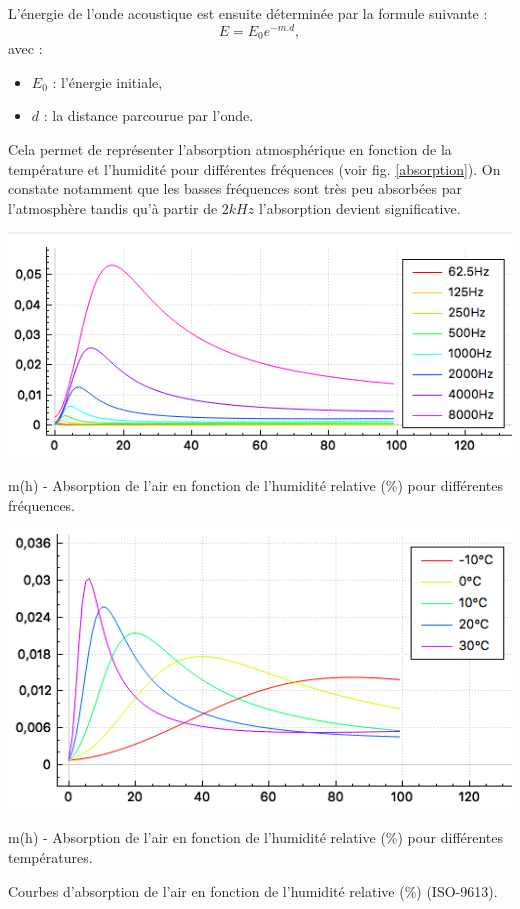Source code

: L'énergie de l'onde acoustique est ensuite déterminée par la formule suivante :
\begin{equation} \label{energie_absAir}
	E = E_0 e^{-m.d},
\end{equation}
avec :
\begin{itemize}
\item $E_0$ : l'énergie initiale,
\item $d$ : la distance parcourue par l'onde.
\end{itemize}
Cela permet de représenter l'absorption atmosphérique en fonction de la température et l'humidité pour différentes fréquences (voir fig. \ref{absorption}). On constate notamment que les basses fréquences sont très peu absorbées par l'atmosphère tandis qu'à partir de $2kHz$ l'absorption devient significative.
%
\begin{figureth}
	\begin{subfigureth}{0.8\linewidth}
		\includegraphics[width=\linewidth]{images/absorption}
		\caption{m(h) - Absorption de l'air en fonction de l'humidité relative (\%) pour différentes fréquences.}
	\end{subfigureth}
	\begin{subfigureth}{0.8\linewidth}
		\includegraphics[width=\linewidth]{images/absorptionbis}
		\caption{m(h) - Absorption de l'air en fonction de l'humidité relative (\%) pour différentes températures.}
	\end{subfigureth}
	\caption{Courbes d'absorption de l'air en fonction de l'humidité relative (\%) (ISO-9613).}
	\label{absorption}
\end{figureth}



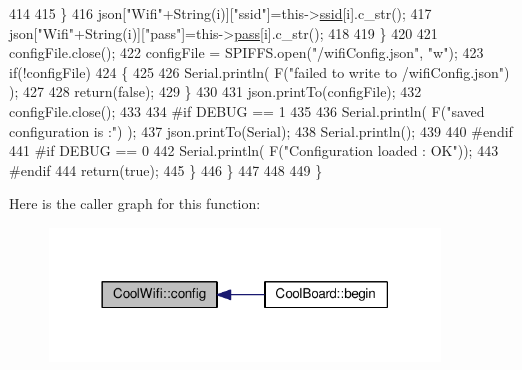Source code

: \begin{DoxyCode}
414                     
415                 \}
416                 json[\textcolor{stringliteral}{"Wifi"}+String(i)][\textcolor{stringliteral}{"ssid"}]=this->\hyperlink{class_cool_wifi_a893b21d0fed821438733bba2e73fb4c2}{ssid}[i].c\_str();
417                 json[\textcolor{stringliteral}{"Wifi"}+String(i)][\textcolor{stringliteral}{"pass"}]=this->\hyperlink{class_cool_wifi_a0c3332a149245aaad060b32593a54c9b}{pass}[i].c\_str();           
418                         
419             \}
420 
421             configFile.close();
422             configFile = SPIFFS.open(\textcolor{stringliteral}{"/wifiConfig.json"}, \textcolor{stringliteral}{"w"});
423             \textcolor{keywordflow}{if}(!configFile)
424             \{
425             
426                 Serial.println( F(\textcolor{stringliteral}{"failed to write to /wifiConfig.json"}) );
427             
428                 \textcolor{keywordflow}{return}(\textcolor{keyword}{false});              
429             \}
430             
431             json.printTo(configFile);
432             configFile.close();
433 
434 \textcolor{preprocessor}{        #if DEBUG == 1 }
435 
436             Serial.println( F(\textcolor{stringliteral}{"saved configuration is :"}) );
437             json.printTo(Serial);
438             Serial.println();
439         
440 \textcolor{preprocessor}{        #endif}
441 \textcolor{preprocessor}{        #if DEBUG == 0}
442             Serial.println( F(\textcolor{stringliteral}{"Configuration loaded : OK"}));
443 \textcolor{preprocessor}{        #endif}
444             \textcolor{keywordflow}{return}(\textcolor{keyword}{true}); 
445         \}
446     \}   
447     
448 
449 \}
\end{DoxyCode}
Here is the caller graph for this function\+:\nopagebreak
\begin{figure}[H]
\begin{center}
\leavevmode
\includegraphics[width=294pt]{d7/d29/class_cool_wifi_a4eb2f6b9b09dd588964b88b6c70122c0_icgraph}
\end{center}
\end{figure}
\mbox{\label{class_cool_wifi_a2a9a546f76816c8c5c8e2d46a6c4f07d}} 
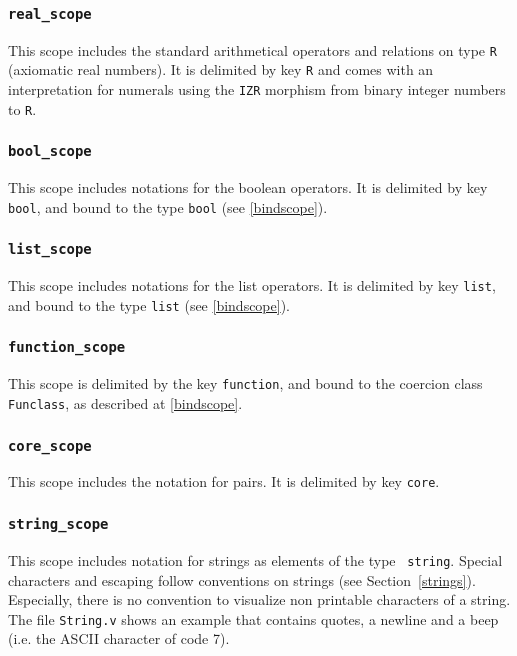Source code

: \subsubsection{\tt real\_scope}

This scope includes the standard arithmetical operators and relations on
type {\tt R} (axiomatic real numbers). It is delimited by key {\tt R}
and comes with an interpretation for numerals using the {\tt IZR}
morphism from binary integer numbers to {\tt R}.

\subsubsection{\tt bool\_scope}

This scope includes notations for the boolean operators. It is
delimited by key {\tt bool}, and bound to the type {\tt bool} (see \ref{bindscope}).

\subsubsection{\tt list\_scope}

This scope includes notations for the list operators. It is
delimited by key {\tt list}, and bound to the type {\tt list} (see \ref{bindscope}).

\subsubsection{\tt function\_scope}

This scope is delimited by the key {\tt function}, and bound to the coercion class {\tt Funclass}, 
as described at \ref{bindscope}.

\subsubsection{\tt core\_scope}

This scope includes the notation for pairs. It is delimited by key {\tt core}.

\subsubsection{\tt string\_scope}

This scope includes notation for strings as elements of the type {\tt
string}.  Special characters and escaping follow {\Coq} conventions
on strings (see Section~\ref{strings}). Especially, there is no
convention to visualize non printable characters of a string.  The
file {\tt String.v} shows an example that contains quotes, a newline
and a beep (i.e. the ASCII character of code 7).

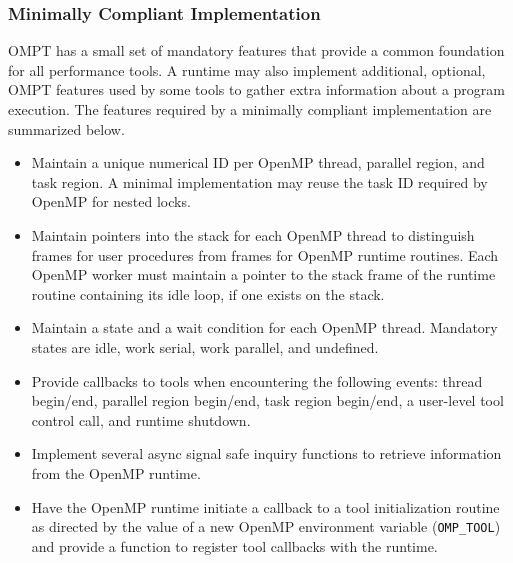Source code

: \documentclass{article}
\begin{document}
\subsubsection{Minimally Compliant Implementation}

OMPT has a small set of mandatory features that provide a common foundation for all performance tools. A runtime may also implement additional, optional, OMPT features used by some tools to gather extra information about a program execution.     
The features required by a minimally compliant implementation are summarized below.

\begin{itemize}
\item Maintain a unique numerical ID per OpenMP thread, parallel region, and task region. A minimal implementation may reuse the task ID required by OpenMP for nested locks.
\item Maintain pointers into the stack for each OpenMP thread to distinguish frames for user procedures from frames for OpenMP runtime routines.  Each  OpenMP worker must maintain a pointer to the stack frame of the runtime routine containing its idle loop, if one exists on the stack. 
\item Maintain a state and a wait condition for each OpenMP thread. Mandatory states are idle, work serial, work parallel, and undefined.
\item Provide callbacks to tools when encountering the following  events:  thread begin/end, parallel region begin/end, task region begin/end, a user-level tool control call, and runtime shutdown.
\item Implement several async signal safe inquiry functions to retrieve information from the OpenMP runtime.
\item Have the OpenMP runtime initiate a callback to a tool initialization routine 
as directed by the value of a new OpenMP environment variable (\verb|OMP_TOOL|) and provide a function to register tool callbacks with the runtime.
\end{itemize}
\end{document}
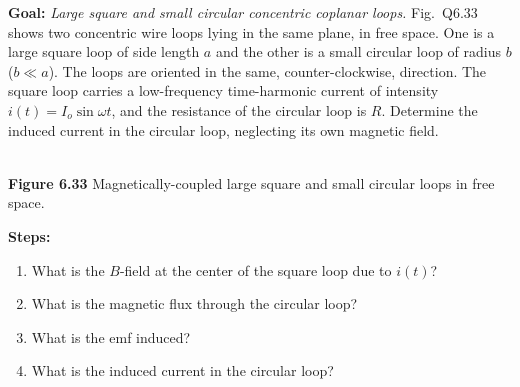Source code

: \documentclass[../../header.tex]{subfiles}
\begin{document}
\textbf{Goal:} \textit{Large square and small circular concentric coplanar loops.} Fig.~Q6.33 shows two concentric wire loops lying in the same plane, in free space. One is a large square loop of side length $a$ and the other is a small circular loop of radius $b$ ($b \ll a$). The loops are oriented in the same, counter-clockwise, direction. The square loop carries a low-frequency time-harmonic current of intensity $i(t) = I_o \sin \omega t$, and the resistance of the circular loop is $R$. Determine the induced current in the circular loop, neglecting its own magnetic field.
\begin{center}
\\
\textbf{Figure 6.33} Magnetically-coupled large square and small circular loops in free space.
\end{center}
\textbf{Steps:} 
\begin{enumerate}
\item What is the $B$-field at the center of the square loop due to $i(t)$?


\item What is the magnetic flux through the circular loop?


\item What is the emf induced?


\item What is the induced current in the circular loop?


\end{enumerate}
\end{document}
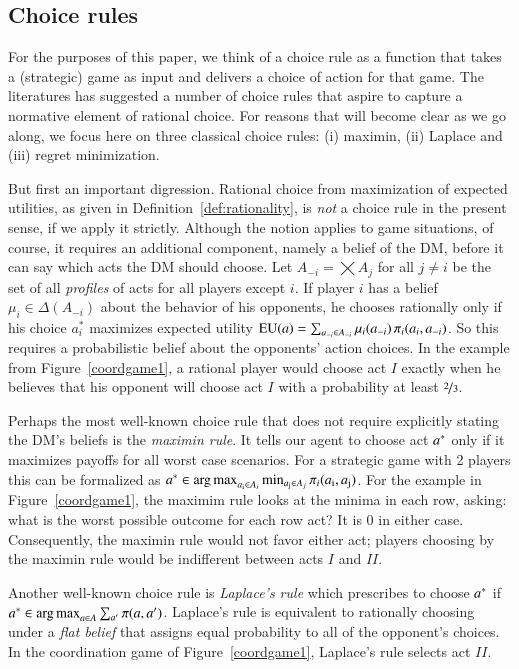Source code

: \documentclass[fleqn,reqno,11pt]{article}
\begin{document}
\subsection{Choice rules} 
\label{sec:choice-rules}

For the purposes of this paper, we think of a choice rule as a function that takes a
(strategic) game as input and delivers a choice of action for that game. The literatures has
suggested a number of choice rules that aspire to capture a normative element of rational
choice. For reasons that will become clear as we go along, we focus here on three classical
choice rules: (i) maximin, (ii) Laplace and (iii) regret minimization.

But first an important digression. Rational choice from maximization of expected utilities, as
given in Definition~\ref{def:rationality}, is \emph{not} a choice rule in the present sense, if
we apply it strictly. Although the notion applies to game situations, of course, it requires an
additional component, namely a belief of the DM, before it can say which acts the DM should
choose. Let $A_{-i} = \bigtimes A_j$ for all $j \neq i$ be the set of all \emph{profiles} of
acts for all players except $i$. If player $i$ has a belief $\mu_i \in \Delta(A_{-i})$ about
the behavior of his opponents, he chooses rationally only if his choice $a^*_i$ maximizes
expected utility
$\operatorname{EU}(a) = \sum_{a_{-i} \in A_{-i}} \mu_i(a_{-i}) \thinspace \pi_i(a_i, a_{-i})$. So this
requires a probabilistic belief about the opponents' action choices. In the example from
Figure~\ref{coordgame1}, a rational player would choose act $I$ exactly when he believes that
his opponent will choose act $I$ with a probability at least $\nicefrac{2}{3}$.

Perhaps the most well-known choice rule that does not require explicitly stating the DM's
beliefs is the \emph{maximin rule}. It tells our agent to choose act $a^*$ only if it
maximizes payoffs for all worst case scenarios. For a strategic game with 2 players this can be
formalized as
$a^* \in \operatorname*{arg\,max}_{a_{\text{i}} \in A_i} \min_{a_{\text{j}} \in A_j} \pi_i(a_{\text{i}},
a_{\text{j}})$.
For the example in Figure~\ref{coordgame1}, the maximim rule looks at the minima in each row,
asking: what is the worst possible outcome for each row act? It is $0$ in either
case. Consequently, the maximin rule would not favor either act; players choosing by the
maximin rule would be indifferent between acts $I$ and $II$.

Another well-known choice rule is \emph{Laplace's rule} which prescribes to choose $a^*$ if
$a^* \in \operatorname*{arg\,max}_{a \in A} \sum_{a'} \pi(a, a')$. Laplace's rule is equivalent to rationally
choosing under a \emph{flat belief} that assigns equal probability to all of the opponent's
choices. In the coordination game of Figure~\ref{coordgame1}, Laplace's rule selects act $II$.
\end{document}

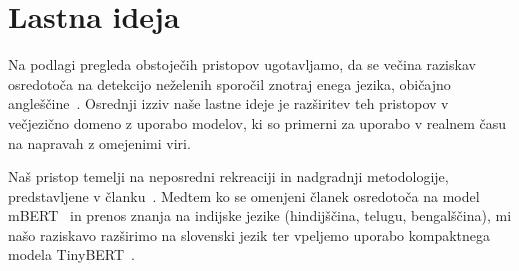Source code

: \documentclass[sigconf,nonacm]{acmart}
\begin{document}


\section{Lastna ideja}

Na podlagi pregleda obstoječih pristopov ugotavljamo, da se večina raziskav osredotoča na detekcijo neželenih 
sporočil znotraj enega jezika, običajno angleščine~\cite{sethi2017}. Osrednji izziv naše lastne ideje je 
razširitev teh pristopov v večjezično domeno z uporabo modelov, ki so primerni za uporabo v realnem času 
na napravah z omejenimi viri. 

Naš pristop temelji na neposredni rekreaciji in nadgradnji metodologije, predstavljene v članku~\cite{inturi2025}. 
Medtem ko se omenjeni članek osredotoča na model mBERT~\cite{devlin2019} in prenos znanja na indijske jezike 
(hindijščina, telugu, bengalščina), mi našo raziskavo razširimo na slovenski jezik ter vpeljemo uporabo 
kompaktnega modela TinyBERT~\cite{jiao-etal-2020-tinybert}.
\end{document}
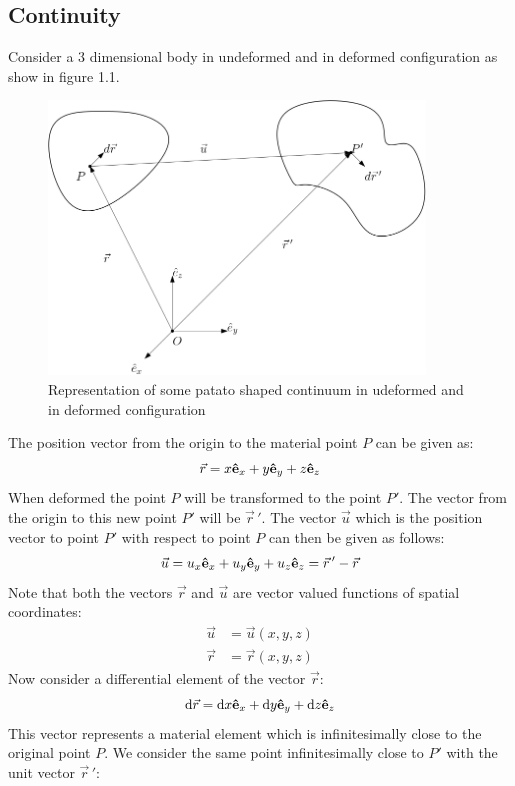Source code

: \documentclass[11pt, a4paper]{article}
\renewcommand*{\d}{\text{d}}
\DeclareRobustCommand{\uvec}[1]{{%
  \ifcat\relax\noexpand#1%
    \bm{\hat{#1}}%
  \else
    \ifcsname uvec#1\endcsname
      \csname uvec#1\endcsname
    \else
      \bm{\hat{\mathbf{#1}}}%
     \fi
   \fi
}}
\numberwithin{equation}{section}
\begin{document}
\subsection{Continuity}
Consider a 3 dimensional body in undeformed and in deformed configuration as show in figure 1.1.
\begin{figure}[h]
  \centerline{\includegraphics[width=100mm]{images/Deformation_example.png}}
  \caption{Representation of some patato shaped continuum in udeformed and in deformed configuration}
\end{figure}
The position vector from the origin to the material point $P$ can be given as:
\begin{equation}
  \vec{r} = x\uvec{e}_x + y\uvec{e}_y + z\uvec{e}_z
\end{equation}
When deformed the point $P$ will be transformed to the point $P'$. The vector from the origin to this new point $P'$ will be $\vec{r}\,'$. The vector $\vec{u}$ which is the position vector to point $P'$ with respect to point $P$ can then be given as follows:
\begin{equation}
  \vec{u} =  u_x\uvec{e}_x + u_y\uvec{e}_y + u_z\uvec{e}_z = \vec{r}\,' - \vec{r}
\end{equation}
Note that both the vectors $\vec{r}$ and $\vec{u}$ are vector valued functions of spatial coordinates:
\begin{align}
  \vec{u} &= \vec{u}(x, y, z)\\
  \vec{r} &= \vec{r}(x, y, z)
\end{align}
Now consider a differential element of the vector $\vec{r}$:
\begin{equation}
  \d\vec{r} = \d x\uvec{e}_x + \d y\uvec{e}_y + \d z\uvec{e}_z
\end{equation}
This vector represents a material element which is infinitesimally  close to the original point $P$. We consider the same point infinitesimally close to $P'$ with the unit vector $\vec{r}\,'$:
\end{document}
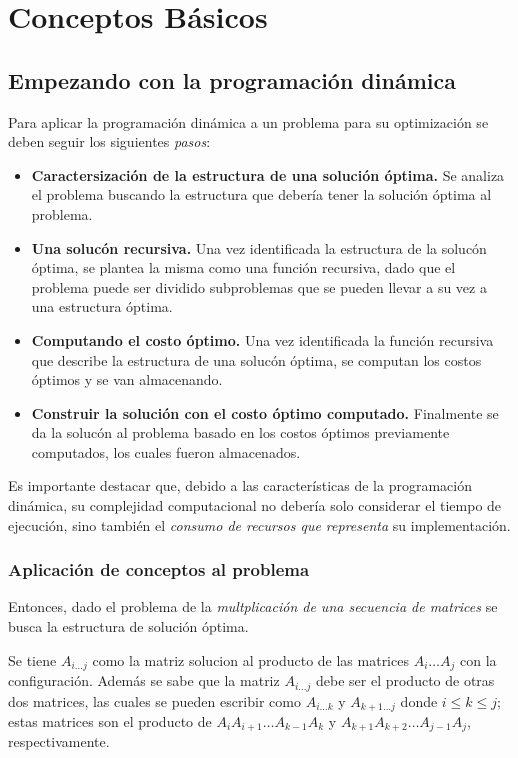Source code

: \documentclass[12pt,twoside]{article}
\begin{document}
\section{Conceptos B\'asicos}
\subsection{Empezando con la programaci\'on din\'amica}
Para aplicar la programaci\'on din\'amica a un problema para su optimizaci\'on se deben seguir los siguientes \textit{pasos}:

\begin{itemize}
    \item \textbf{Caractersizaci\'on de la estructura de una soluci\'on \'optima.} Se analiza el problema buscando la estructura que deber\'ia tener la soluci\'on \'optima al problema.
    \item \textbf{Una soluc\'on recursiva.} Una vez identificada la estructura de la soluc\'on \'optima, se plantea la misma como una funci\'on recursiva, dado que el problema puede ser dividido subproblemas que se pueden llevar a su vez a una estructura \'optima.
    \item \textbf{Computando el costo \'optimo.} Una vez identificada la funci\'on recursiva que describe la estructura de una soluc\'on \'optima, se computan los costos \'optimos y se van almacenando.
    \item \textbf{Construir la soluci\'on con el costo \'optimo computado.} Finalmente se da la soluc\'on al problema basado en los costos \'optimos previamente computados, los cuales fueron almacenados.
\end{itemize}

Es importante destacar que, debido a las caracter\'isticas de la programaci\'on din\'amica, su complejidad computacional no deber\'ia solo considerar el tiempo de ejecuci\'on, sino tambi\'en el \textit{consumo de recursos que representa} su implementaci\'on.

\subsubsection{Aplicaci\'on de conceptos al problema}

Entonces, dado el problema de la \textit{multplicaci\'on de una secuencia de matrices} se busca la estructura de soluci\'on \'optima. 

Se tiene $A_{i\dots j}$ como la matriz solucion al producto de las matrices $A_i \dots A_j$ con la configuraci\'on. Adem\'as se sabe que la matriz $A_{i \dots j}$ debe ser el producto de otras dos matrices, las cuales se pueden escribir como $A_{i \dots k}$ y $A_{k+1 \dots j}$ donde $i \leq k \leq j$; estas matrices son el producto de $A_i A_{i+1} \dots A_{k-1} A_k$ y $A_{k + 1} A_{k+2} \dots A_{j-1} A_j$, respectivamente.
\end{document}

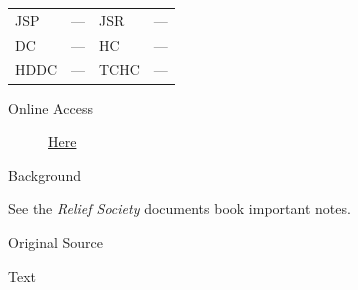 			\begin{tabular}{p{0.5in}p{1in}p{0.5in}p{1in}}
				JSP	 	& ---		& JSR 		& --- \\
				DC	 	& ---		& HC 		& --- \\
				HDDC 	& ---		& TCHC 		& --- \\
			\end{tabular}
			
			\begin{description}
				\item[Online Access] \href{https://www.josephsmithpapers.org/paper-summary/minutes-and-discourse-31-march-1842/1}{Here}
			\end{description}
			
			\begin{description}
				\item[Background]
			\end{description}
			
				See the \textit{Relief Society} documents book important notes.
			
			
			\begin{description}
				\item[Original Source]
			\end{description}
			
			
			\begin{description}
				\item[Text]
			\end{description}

════════════════

With the line that has "For the purposes" as the first and the line that has "case. Consequently, the" as the last, repeat exactly that run of lines above and no more.

For the purposes of this paper, we think of a choice rule as a function that takes a
(strategic) game as input and delivers a choice of action for that game. The literatures has
suggested a number of choice rules that aspire to capture a normative element of rational
choice. For reasons that will become clear as we go along, we focus here on three classical
choice rules: (i) maximin, (ii) Laplace and (iii) regret minimization.

But first an important digression. Rational choice from maximization of expected utilities, as
given in Definition~\ref{def:rationality}, is \emph{not} a choice rule in the present sense, if
we apply it strictly. Although the notion applies to game situations, of course, it requires an
additional component, namely a belief of the DM, before it can say which acts the DM should
choose. Let $A_{-i} = \bigtimes A_j$ for all $j \neq i$ be the set of all \emph{profiles} of
acts for all players except $i$. If player $i$ has a belief $\mu_i \in \Delta(A_{-i})$ about
the behavior of his opponents, he chooses rationally only if his choice $a^*_i$ maximizes
expected utility
$\operatorname{EU}(a) = \sum_{a_{-i} \in A_{-i}} \mu_i(a_{-i}) \thinspace \pi_i(a_i, a_{-i})$. So this
requires a probabilistic belief about the opponents' action choices. In the example from
Figure~\ref{coordgame1}, a rational player would choose act $I$ exactly when he believes that
his opponent will choose act $I$ with a probability at least $\nicefrac{2}{3}$.

Perhaps the most well-known choice rule that does not require explicitly stating the DM's
beliefs is the \emph{maximin rule}. It tells our agent to choose act $a^*$ only if it
maximizes payoffs for all worst case scenarios. For a strategic game with 2 players this can be
formalized as
$a^* \in \operatorname*{arg\,max}_{a_{\text{i}} \in A_i} \min_{a_{\text{j}} \in A_j} \pi_i(a_{\text{i}},
a_{\text{j}})$.
For the example in Figure~\ref{coordgame1}, the maximim rule looks at the minima in each row,
asking: what is the worst possible outcome for each row act? It is $0$ in either
case. Consequently, the maximin rule would not favor either act; players choosing by the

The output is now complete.